AT&T-Time Warner: Is there anything in it for you?
AT&T (T) Chief Executive Randall Stephenson, whose planned $85.4 billion acquisition of Time Warner (TWX) stunned Wall Street and aroused concerns in Congress, has already started laying out his case for why the megadeal won’t hurt consumers.
In a public appearance on Monday with his Time Warner counterpart, Jeffrey Bewkes, at the WSJDLive conference in Laguna Beach, California, Stephenson unveiled plans for a so-called over-the-top $35-per-month streaming video service that would offer 100 premium channels and wouldn’t require a subscription to a cable and satellite provider.
It’s aimed at the mostly young consumers known as cord-cutters who are quitting traditional pay TV. Critics across the political spectrum and some Wall Street analysts, however, remain skeptical and wonder whether consumers will benefit from one of the biggest transactions in recent years.
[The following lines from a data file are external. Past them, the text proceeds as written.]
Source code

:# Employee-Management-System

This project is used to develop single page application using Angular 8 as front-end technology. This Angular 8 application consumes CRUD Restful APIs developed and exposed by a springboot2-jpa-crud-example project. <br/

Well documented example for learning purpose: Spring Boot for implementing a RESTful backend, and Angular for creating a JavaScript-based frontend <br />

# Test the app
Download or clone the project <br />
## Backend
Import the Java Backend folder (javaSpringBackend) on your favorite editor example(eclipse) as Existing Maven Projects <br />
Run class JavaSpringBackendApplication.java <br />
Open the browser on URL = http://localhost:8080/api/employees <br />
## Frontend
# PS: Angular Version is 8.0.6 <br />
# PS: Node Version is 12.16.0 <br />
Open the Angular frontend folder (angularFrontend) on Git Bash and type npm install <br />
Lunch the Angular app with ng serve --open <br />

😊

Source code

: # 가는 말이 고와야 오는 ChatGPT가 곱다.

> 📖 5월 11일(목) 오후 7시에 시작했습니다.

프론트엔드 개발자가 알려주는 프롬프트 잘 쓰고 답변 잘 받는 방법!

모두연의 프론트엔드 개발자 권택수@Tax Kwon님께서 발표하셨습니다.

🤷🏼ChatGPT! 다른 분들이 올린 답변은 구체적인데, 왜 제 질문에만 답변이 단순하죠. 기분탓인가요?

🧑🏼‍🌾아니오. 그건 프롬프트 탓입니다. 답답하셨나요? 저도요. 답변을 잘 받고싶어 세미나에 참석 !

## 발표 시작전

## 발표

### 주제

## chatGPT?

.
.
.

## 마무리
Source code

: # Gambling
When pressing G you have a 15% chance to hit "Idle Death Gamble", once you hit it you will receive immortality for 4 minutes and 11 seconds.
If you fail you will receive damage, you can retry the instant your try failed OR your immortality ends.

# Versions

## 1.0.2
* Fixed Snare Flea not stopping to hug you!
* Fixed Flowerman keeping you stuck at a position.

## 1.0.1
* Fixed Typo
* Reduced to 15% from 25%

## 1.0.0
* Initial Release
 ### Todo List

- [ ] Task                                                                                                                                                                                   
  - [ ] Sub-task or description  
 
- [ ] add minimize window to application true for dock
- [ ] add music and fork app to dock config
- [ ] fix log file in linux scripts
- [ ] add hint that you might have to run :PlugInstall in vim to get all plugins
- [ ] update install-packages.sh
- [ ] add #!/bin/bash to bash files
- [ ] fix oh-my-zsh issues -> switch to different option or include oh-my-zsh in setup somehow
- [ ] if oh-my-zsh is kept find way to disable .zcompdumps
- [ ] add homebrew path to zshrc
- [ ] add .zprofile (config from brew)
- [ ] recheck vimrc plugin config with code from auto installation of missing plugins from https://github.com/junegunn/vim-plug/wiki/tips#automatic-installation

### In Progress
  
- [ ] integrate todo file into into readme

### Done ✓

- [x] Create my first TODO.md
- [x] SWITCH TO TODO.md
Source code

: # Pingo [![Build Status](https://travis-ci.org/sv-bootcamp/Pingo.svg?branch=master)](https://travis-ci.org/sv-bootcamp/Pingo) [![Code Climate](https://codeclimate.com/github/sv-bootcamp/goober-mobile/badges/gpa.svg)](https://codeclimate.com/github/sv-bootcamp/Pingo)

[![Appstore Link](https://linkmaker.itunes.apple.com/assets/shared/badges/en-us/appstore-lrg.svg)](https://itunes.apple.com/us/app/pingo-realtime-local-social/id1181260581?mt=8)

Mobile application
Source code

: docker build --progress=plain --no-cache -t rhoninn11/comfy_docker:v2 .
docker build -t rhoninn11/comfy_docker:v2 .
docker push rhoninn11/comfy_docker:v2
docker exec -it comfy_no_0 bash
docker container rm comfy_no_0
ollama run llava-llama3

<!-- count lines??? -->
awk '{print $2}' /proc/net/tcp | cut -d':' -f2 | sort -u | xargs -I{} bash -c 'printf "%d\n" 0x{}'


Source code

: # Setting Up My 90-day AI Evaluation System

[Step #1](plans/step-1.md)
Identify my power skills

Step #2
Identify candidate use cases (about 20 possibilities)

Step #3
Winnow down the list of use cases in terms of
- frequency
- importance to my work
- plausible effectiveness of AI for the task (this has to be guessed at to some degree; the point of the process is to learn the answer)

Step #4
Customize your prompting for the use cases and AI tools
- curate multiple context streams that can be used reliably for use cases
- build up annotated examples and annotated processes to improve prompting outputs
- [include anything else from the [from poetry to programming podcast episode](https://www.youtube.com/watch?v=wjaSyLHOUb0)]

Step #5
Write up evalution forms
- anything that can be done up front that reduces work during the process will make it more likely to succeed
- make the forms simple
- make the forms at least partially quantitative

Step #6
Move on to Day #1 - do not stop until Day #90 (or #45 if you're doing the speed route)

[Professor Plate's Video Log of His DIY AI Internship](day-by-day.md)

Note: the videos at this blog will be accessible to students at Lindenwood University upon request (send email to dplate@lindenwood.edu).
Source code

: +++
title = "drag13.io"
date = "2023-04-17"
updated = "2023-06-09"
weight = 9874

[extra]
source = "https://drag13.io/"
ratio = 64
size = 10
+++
“From my observations over the years, megamergers of this kind almost never benefit average people,” wrote Dan Gilmore, a professor at Arizona State University’s Walter Cronkite School of Journalism and Mass Communications, in an email. “The people who benefit the most are executives, investment bankers and shareholders [of the acquired company]. I doubt this will be any different, assuming it’s permitted to proceed.”
AT&T’s acquisition of Time Warner is known as a vertical deal because it would bring together the distribution of the largest satellite-TV provider and the second-largest wireless company with the content produced by the HBO premium cable channel and the Warner Bros. film studios. It’s similar to Comcast’s (CMCSA) 2011 acquisition of the NBC Universal media and entertainment conglomerate.
AT&T and rival Verizon (VZ) have expanded into original content as growth in their core wireless markets withered. However, Verizon’s acquisition of AOL for $4.4 billion and its planned $4.8 billion purchase of Yahoo (YHOO) are modest by comparison. Government regulators have blocked other avenues for growth, including AT&T’s attempted $39 billion purchase of T-Mobile (TMUS) in 2011 and Comcast’s proposed $45 billion acquisition of Time Warner Cable.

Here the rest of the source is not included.